If that’s true, then that work-around to make sure this type of process stays on the “ideal CPU” in the same socket has no idea what to do when there is more than one other NUMA node in the same package to “fail over” to.
In the case of the Threadripper 2990, there are three other NUMA nodes in the socket.
As such that algorithm seems to just aimlessly shuffle threads and that is one plausible explanation for why the Indigo performance is so much worse on the 2990WX than the 16-core 2950X.
Jeremy and I put a lot of work into arriving at this conclusion. As such he’s modified the CorePrio utility to look for this specific defect – we’ve termed it “NUMA Disassociation” – and to reset this wrong “ideal_CPU” business.
You can download it for free to try it out here:
https://bitsum.com/portfolio/coreprio/
With this work-around in place we can nearly double the performance of Indigio on the 2990WX as reported by Anandtech, The Tech Report, and ourselves.
The rumors of a memory bandwidth problem, even with 32 cores (at least in these instances), has been greatly exaggerated.

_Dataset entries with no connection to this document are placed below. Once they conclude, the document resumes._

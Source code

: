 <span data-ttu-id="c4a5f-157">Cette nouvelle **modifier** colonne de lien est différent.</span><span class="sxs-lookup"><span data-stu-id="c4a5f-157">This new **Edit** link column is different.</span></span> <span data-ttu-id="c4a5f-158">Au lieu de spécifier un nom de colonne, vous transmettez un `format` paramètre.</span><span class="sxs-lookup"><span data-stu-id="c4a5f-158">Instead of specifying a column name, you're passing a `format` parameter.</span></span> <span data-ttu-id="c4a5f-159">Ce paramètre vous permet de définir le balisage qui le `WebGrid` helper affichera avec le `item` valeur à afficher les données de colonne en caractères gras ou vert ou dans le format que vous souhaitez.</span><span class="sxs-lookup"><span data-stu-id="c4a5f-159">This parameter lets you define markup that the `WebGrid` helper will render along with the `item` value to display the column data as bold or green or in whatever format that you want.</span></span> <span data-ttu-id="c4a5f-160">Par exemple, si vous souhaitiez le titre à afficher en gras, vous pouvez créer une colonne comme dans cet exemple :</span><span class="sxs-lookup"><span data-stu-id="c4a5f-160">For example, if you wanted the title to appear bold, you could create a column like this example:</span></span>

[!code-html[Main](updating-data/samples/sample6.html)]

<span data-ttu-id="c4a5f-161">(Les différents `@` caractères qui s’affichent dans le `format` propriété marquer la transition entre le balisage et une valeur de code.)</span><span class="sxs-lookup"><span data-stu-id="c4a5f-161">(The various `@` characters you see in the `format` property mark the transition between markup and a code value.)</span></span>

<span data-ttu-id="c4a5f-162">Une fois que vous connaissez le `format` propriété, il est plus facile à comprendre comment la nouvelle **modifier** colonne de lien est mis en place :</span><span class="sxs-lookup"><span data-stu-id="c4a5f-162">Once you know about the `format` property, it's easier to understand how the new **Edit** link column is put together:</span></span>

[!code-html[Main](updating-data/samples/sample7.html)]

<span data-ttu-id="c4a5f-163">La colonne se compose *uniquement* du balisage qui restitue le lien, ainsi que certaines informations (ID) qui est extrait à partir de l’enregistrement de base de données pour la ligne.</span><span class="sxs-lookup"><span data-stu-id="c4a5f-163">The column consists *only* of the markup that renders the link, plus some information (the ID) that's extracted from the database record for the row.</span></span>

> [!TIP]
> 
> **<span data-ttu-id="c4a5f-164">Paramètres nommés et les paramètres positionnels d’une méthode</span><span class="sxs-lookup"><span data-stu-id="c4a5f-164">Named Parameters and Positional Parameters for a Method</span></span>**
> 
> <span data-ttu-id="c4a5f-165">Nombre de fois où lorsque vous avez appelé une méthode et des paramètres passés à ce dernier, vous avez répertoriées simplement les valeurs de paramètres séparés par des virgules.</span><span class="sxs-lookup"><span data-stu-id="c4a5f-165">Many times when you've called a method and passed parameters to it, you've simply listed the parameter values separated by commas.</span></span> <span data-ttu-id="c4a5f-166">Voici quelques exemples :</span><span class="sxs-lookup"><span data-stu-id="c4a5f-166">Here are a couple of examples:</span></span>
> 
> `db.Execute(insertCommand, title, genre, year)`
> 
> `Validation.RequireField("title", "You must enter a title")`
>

Note: None of us truly work in a vacuum -- I owe a huge thanks to Jeremy @ Bitsum, Ian @ Anandtech, GIGABYTE and many others in the tech community. I also owe a lot of thanks to our Patrons! And our readers and supporters! So THANK YOU! I couldn't do this kind of work without the support of the community. Let's make more awesome stuff happn every chance we get. Woot, and whatnot. We've still got some room for improvement, but I would guess further fruit is not as realtively low-hanging as this has been. So thanks to my friends, colleagues, and you all!